Directions => Search the entries below for the word "font" and copy every line where it appears.

Stored data
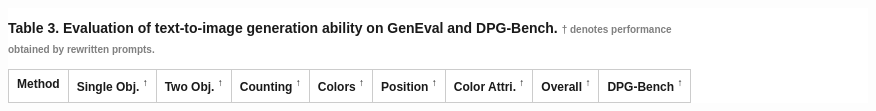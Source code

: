 <!DOCTYPE html>
<html lang="en">
<head>
  <meta charset="UTF-8" />
  <title>Text-to-Image Generation Evaluation</title>
  <style>
    body {
      font-family: Arial, sans-serif;
      margin: 20px;
    }
    table {
      width: 100%;
      border-collapse: collapse;
      font-size: 12px;
    }
    th, td {
      border: 1px solid #ccc;
      padding: 6px 8px;
      text-align: center;
    }
    thead th {
      background-color: transparent;
      font-weight: bold;
    }
    .section-row {
      background-color: transparent;
      text-align: center;
      font-style: italic;
    }
    .uparrow {
      font-size: 10px; vertical-align: super;
    }
    .dagger {
      font-size: 10px; color: gray;
    }
    caption {
      font-weight: bold;
      font-size: 14px;
      margin: 10px 0;
      text-align: left;
    }
  </style>
</head>
<body>

<table>
  <caption>
    <strong>Table 3. Evaluation of text-to-image generation ability</strong> on GenEval and DPG-Bench.
    <span class="dagger">† denotes performance obtained by rewritten prompts.</span>
  </caption>
  <thead>
    <tr>
      <th>Method</th>
      <th>Single Obj.&nbsp;<span class="uparrow">↑</span></th>
      <th>Two Obj.&nbsp;<span class="uparrow">↑</span></th>
      <th>Counting&nbsp;<span class="uparrow">↑</span></th>
      <th>Colors&nbsp;<span class="uparrow">↑</span></th>
      <th>Position&nbsp;<span class="uparrow">↑</span></th>
      <th>Color Attri.&nbsp;<span class="uparrow">↑</span></th>
      <th>Overall&nbsp;<span class="uparrow">↑</span></th>
      <th>DPG-Bench&nbsp;<span class="uparrow">↑</span></th>
    </tr>
  </thead>
  <tbody>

Response below =>
      font-family: Arial, sans-serif;
      font-size: 12px;
      font-weight: bold;
      font-style: italic;
      font-size: 10px; vertical-align: super;
      font-size: 10px; color: gray;
      font-weight: bold;
      font-size: 14px;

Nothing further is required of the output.